Delle antiche e possenti mura del centro si trovano
ancora tracce, soprattutto in alcune belle e ben
conservate porte, tra cui Porta Napoli (1300, arco
ogivale sormontato da un'ampia finestra ogivale),
Porta Pacentrana, Porta Romana, Porta S. Antonio,
con le sue stupende pietre lavorate, i suoi portali,
le sue finestre, mentre il segno forse più tangibile
della origine peligna è nelle imponenti rovine
del Santuario di Ercole Curino (II-I sec. a. C.),
dalle quali è emersa la famosa statua bronzea,
opera dell’artista greco Lisippo, oggi conservata
presso il Museo Archeologico nazionale di Chieti.
 Un
tratto dell’acquedotto duecentesco, (foto) con
21 grandi arcate e la rinascimentale fontana del
Vecchio, costeggiano da un lato la piazza Garibaldi
(palazzi dei secoli XVI-XVIII), intorno alla quale
sono collocate due chiese storiche,la barocca S.

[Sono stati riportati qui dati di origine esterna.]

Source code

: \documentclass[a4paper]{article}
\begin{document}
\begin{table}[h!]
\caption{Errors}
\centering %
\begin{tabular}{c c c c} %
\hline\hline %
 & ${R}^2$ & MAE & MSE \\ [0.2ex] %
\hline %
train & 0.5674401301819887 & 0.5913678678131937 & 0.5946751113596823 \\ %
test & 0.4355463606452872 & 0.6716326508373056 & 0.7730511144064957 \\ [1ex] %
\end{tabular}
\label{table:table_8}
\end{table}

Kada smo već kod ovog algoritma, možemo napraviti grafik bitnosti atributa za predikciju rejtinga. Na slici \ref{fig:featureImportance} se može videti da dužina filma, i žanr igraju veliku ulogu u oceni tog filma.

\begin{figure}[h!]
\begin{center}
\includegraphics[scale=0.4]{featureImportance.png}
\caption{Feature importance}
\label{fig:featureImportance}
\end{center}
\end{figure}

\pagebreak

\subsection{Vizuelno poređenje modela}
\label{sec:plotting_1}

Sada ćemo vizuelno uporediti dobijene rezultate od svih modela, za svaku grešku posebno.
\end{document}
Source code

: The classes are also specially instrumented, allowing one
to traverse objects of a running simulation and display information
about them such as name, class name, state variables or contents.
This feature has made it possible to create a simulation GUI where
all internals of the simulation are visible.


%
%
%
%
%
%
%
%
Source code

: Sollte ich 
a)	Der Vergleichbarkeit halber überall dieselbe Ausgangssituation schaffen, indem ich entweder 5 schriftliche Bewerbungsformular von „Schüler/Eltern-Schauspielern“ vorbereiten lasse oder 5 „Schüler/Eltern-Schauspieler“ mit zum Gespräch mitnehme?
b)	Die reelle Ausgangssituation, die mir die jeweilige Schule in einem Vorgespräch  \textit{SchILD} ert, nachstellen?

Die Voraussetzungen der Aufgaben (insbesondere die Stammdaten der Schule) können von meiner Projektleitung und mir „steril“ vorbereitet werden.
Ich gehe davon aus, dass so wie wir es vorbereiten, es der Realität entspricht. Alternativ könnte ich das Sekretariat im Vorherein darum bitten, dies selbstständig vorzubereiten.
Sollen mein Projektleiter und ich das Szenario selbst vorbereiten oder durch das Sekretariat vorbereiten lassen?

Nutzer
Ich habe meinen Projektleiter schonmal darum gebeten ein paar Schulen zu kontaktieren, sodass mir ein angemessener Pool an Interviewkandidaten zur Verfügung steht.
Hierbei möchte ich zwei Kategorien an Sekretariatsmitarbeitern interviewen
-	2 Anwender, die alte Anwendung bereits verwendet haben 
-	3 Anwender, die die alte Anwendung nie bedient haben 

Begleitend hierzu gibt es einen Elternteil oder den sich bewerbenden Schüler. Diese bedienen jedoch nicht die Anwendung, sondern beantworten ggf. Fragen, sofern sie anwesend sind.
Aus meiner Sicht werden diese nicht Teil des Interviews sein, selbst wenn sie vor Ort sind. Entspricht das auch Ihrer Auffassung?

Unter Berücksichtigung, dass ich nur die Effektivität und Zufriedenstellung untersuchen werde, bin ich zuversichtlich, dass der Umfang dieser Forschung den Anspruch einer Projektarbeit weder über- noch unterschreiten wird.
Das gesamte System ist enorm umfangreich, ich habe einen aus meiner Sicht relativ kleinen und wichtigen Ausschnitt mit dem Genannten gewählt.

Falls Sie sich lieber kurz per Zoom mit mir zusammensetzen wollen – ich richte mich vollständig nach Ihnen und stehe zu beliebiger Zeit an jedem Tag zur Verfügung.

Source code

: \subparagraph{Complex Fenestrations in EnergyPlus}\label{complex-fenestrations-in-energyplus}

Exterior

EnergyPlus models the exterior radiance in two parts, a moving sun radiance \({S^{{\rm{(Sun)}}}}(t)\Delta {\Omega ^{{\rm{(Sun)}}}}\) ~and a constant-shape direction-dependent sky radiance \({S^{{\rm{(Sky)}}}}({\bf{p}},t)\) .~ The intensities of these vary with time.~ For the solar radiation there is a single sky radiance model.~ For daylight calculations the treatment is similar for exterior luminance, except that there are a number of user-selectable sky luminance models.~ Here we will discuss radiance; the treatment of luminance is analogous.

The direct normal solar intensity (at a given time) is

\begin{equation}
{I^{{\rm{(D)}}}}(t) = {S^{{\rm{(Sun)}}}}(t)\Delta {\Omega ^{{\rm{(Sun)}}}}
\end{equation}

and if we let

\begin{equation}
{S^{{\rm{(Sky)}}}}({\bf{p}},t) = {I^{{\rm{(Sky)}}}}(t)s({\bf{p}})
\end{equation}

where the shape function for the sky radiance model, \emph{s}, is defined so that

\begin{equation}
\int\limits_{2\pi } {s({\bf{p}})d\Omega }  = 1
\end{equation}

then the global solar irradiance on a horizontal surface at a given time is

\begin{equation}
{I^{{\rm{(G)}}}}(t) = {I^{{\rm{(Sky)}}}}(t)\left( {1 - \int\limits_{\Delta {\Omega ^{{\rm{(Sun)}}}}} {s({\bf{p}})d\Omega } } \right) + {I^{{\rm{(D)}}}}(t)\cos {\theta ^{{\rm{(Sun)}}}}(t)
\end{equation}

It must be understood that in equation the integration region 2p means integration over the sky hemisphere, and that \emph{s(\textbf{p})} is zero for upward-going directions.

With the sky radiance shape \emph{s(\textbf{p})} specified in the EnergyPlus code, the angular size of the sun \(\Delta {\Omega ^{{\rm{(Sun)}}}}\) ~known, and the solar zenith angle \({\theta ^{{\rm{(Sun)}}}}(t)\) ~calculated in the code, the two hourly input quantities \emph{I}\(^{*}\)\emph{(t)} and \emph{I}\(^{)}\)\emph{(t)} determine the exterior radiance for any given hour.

Chiara, e S. Filippo, con magnifico portale trecentesco,
e alcuni suggestivi resti -fianco e abside- della
chiesa medievale di S. Francesco della Scarpa con
portale romanico ogivale, ricostruita nel settecento.
Altri numerosi segni del medioevo sulmonese sono
nella Cattedrale di S. Panfilo; bellissimo è il
portale barocco, e meritano una visita gli ori,
i preziosi marmi e gli arredi lignei, i sarcofagi
del XV secolo, la cripta del XI secolo con arredi
del XII secolo. Nel centro storico della città è collocata
la trecentesca facciata di S. Maria della Tomba,
mentre tra i vicoli e le piazzette più antiche
destano attenzione i gotici ricami della bifora
del Palazzo Tabassi, gli stucchi dei palazzi Mazara,
i portali dei palazzo Sardi e Capograssi.
 L’edificio
che merita maggiore attenzione, testimonianza delle
diverse stratificazioni storico-artistiche è il
grandioso complesso architettonico della Chiesa
e del Palazzo dell’Annunziata (foto) che si data
al 1320. Suggestivo è il suo portale gotico, gli
arredi e dipinti settecenteschi, sontuose sono
le decorazioni barocche e le bifore e trifore gotico-rinascimentali.
All’interno è collocato il Museo Civico con i resti
di una domus romana del I secolo, sculture romane
e arredi tombali, reperti archeologici, opere d’arte
medievale e moderna, il Tesoro del Pio Istituto
della SS. Annunziata, con leggiadre oreficerie
di arte sulmonese del quattordicesimo e quindicesimo
secolo, e una parte del Tesoro della Cattedrale
di S. Panfilo. A pochi chilometri dal centro storico,
nei silenzi del monte Morrone, sono suggestivi
gli affreschi trecenteschi dell’Eremo di S. Onofrio
dove Celestino V dimorò dal 1293, al giorno della
sua elezione pontificia nel 1294, e dove tornò dopo
la rinuncia al pontificato. Nella Badia Celestiniana
che si data al 1200, l’interno rifatto nel settecento,
conserva ancora altari e arredi lignei barocchi.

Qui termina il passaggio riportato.